Era la foto que había cogido de la bandeja de la impresora. La vivienda de dos plantas con el anciano en la fachada junto a la furgoneta.
– Genial, Harry. ¿Cómo voy a explicar esto?
– No lo sé, pero pensaba que querrías intentar identificar la casa o al anciano.
– ¿Y ahora qué diferencia hay?
– Vamos, Rachel, sabes que no ha terminado.
– No, no lo sé.
Me molestaba que no quisiera hablar conmigo después de la intimidad que habíamos compartido sólo unos minutos antes.
– Vale. -Cogí mi caja y las perchas con ropa.
– Espera un momento, Harry. ¿Vas a irte así? ¿Qué quieres decir con que no ha terminado?
– Quiero decir que los dos sabemos que no era Backus el que estaba allí. Si a ti y al FBI no os interesa, me parece bien. Pero no me andes con chorradas, Rachel. No después de lo que hemos pasado hoy y no después de lo que acabamos de hacer.
Ella transigió.
– Mira, Harry, no está en mis manos, ¿vale? Ahora mismo estamos esperando los resultados forenses. Probablemente hasta que el director comparezca mañana en rueda de prensa no se formulará la posición oficial del FBI.

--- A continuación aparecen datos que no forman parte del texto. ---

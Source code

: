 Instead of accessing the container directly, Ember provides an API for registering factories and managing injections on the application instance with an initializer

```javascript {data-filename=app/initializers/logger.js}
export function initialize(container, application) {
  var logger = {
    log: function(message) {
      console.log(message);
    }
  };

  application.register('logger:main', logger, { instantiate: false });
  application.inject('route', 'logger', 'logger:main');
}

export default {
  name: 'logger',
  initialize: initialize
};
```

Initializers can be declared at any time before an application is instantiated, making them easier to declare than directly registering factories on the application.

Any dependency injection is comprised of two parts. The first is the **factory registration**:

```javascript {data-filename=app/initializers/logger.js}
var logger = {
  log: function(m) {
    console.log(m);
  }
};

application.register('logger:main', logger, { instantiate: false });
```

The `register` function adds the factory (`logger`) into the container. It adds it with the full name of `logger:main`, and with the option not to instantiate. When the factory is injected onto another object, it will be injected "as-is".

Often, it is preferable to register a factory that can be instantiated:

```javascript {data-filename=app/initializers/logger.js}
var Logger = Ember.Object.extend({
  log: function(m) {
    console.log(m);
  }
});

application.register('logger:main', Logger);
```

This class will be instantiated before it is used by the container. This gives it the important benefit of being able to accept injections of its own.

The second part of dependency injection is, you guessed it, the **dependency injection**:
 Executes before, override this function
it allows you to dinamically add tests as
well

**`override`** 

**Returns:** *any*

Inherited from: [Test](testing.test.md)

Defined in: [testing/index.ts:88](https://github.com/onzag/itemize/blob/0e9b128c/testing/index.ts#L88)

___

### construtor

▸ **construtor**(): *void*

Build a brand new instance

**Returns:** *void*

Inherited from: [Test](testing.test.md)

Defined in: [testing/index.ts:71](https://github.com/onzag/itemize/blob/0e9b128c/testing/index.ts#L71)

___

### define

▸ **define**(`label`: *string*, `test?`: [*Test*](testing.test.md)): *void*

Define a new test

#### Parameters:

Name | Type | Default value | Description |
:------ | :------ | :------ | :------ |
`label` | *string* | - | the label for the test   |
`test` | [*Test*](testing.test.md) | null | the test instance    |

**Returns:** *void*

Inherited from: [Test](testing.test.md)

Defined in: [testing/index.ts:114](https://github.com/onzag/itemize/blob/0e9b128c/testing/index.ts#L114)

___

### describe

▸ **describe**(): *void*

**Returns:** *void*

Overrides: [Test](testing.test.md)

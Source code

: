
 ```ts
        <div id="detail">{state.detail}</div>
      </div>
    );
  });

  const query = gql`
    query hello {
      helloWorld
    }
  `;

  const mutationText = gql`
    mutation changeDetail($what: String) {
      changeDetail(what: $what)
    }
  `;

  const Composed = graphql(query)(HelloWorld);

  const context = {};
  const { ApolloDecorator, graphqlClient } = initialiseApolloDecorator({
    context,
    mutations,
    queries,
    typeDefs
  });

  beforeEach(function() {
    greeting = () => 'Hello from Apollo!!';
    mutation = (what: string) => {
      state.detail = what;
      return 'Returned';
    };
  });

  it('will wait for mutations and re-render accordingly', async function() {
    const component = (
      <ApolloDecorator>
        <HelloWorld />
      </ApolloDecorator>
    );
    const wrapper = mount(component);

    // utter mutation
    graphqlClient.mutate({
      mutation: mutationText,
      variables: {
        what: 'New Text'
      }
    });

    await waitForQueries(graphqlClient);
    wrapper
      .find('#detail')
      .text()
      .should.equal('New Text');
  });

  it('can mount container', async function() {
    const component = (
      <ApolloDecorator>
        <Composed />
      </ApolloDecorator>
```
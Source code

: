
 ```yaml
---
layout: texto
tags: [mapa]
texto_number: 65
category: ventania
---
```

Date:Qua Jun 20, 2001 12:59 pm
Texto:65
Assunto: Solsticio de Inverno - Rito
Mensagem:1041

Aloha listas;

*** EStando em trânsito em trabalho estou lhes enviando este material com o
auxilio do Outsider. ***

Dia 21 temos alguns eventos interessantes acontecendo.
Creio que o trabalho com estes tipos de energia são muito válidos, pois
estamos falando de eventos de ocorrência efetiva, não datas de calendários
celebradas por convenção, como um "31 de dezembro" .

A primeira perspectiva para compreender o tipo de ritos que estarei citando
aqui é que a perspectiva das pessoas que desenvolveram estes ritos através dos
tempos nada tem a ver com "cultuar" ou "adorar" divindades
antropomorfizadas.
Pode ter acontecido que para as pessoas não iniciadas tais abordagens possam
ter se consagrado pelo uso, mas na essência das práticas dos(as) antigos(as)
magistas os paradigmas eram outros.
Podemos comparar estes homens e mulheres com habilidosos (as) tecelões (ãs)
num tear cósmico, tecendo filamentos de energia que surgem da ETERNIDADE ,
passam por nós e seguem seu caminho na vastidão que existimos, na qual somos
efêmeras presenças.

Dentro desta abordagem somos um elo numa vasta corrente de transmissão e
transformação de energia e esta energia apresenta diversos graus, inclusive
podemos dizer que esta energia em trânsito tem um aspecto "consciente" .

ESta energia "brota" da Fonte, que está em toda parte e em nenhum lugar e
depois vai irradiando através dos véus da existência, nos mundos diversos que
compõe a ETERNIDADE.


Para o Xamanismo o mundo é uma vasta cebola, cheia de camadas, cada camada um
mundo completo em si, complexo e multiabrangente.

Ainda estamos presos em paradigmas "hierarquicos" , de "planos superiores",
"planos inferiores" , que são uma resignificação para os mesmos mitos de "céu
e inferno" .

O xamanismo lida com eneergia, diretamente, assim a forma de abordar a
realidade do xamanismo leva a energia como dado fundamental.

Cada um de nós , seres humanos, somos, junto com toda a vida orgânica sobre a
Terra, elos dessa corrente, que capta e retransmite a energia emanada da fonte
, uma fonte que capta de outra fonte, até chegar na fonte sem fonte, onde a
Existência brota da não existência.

– No me interesa la posición oficial del FBI. Estaba hablando contigo.
– Harry, ¿qué quieres que diga?
– Quiero que digas que vas a coger a este tío, diga lo que diga mañana el director.
Me dirigí a la puerta y ella me siguió. Salimos del apartamento y ella cerró la puerta por mí.
– ¿Dónde tienes el coche? -pregunté-. Te acompañaré.
Ella señaló el camino y bajamos por la escalera hasta su coche, aparcado cerca de la oficina del Double X. Después de que ella abrió la puerta nos volvimos y nos miramos a los ojos.
– Quiero coger a este tío -dijo ella-. Más de lo que te imaginas.
– Muy bien, bien. Estaremos en contacto.
– Bueno, ¿tú qué vas a hacer?
– No lo sé. Cuando lo sepa te lo diré.
– De acuerdo. Nos vemos, Bosch.
– Adiós, Rachel.
Ella me besó y se metió en el coche. Yo caminé hasta mi Mercedes, metiéndome entre los dos edificios que formaban el Double X para llegar hasta el otro aparcamiento. Estaba convencido de que no sería la última vez que veía a Rachel Walling.